**TASK OBJECTIVE:**
Reproduce each line from the records that holds "return".

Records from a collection
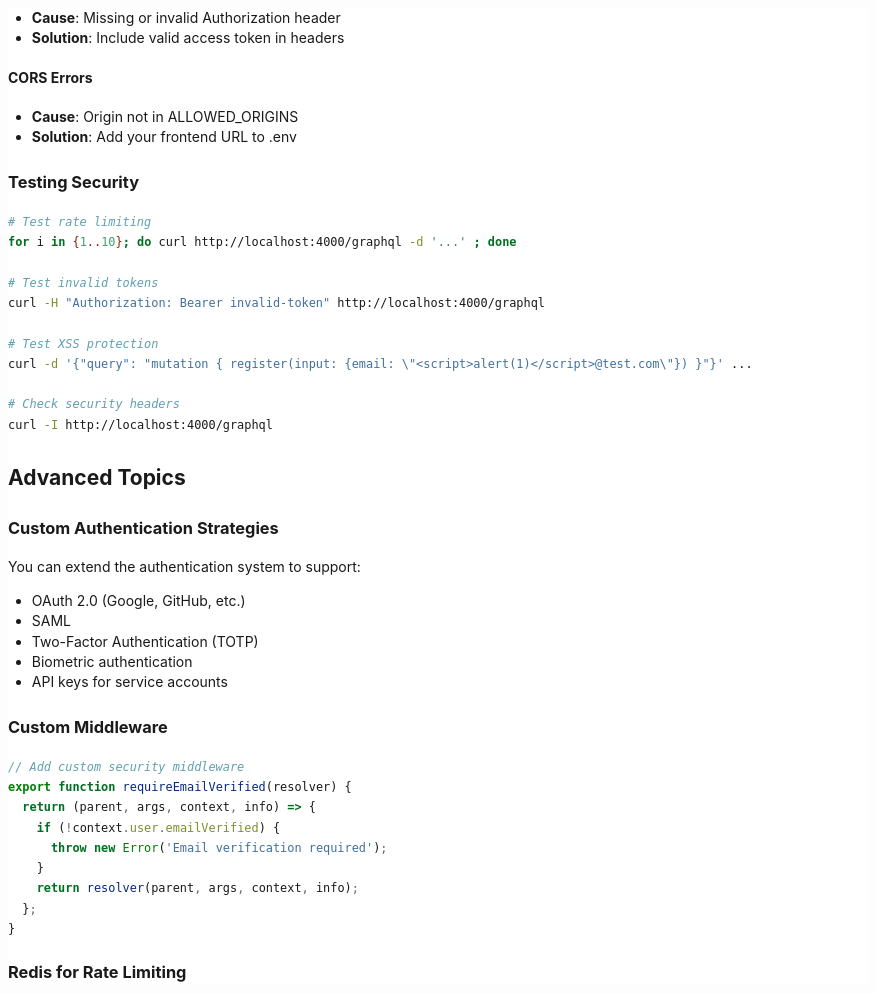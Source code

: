 - **Cause**: Missing or invalid Authorization header
- **Solution**: Include valid access token in headers

#### CORS Errors

- **Cause**: Origin not in ALLOWED_ORIGINS
- **Solution**: Add your frontend URL to .env

### Testing Security

```bash
# Test rate limiting
for i in {1..10}; do curl http://localhost:4000/graphql -d '...' ; done

# Test invalid tokens
curl -H "Authorization: Bearer invalid-token" http://localhost:4000/graphql

# Test XSS protection
curl -d '{"query": "mutation { register(input: {email: \"<script>alert(1)</script>@test.com\"}) }"}' ...

# Check security headers
curl -I http://localhost:4000/graphql
```

## Advanced Topics

### Custom Authentication Strategies

You can extend the authentication system to support:

- OAuth 2.0 (Google, GitHub, etc.)
- SAML
- Two-Factor Authentication (TOTP)
- Biometric authentication
- API keys for service accounts

### Custom Middleware

```javascript
// Add custom security middleware
export function requireEmailVerified(resolver) {
  return (parent, args, context, info) => {
    if (!context.user.emailVerified) {
      throw new Error('Email verification required');
    }
    return resolver(parent, args, context, info);
  };
}
```

### Redis for Rate Limiting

**ANSWER TO THE PROBLEM:**
  return (parent, args, context, info) => {
    return resolver(parent, args, context, info);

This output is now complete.